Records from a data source
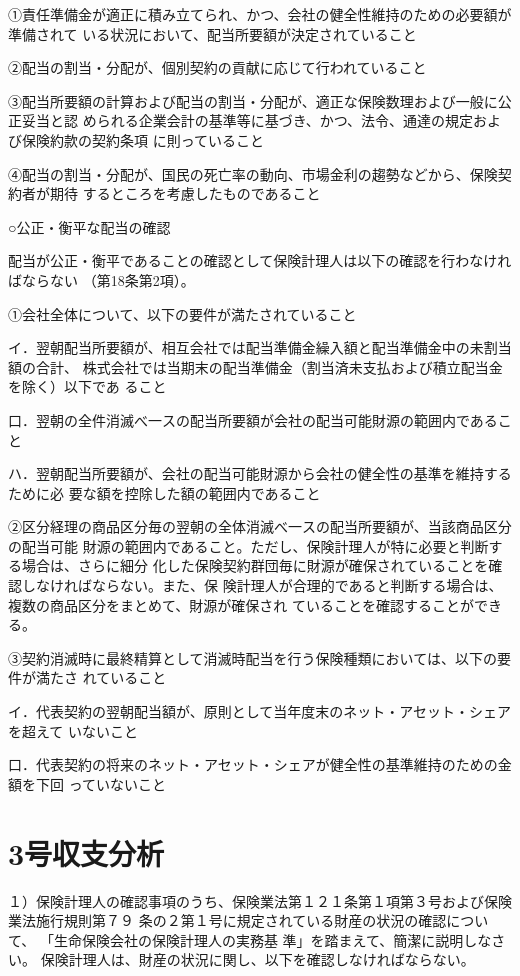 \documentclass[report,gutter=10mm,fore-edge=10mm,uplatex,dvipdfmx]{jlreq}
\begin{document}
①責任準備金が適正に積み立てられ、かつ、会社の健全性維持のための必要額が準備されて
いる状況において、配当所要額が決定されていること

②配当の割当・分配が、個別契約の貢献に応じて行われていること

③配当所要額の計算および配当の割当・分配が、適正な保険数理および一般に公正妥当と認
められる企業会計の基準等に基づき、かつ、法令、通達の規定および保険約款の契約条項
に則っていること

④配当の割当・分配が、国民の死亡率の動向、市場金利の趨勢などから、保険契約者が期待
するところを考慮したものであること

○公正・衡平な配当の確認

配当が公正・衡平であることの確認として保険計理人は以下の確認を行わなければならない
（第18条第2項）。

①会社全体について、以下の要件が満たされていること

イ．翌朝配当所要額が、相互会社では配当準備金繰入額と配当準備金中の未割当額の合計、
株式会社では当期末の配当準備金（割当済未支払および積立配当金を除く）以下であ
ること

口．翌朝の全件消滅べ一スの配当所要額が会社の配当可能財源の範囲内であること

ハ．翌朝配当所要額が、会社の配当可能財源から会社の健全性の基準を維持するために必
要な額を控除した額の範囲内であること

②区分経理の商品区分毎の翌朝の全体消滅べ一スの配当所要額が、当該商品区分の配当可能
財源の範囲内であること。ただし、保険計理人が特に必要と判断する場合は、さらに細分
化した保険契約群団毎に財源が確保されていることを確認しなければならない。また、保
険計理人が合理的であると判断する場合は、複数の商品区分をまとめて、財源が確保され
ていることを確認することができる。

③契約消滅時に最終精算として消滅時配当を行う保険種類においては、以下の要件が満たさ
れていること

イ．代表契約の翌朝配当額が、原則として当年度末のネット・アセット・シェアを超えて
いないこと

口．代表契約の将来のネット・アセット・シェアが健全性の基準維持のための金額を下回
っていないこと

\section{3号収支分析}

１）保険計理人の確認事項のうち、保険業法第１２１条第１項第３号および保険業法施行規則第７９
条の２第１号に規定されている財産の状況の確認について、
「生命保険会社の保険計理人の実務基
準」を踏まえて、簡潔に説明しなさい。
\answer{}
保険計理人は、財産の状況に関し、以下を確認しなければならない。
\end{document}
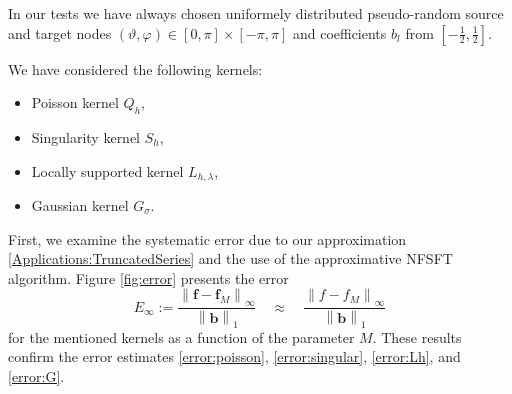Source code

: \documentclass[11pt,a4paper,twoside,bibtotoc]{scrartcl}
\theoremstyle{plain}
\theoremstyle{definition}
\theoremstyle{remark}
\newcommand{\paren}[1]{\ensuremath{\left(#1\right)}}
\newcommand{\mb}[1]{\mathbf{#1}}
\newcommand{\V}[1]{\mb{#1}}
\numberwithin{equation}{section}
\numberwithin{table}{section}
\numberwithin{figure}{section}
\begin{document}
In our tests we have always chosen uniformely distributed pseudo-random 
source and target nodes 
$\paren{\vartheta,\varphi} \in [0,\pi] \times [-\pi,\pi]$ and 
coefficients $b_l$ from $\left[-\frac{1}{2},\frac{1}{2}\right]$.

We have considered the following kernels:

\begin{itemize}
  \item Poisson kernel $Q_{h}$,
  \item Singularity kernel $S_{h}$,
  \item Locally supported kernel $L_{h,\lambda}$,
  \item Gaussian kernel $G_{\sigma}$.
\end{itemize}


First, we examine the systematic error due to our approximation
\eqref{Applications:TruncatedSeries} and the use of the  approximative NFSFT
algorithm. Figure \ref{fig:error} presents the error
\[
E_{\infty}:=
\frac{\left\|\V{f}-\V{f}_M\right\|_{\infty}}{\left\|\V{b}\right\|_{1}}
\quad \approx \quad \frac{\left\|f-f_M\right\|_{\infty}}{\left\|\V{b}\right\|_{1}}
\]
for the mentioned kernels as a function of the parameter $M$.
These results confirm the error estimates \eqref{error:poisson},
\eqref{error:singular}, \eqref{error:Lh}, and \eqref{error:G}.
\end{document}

Problem details
Write out, word for word, the lines from the start of the data through the one holding "Source code". Omit pictures.

Written solution
 \documentclass[report,gutter=10mm,fore-edge=10mm,uplatex,dvipdfmx]{jlreq}
\begin{document}
①責任準備金が適正に積み立てられ、かつ、会社の健全性維持のための必要額が準備されて
いる状況において、配当所要額が決定されていること

②配当の割当・分配が、個別契約の貢献に応じて行われていること

③配当所要額の計算および配当の割当・分配が、適正な保険数理および一般に公正妥当と認
められる企業会計の基準等に基づき、かつ、法令、通達の規定および保険約款の契約条項
に則っていること

④配当の割当・分配が、国民の死亡率の動向、市場金利の趨勢などから、保険契約者が期待
するところを考慮したものであること

○公正・衡平な配当の確認

配当が公正・衡平であることの確認として保険計理人は以下の確認を行わなければならない
（第18条第2項）。

①会社全体について、以下の要件が満たされていること

イ．翌朝配当所要額が、相互会社では配当準備金繰入額と配当準備金中の未割当額の合計、
株式会社では当期末の配当準備金（割当済未支払および積立配当金を除く）以下であ
ること

口．翌朝の全件消滅べ一スの配当所要額が会社の配当可能財源の範囲内であること

ハ．翌朝配当所要額が、会社の配当可能財源から会社の健全性の基準を維持するために必
要な額を控除した額の範囲内であること

②区分経理の商品区分毎の翌朝の全体消滅べ一スの配当所要額が、当該商品区分の配当可能
財源の範囲内であること。ただし、保険計理人が特に必要と判断する場合は、さらに細分
化した保険契約群団毎に財源が確保されていることを確認しなければならない。また、保
険計理人が合理的であると判断する場合は、複数の商品区分をまとめて、財源が確保され
ていることを確認することができる。

③契約消滅時に最終精算として消滅時配当を行う保険種類においては、以下の要件が満たさ
れていること

イ．代表契約の翌朝配当額が、原則として当年度末のネット・アセット・シェアを超えて
いないこと

口．代表契約の将来のネット・アセット・シェアが健全性の基準維持のための金額を下回
っていないこと

\section{3号収支分析}

１）保険計理人の確認事項のうち、保険業法第１２１条第１項第３号および保険業法施行規則第７９
条の２第１号に規定されている財産の状況の確認について、
「生命保険会社の保険計理人の実務基
準」を踏まえて、簡潔に説明しなさい。
\answer{}
保険計理人は、財産の状況に関し、以下を確認しなければならない。
\end{document}
Source code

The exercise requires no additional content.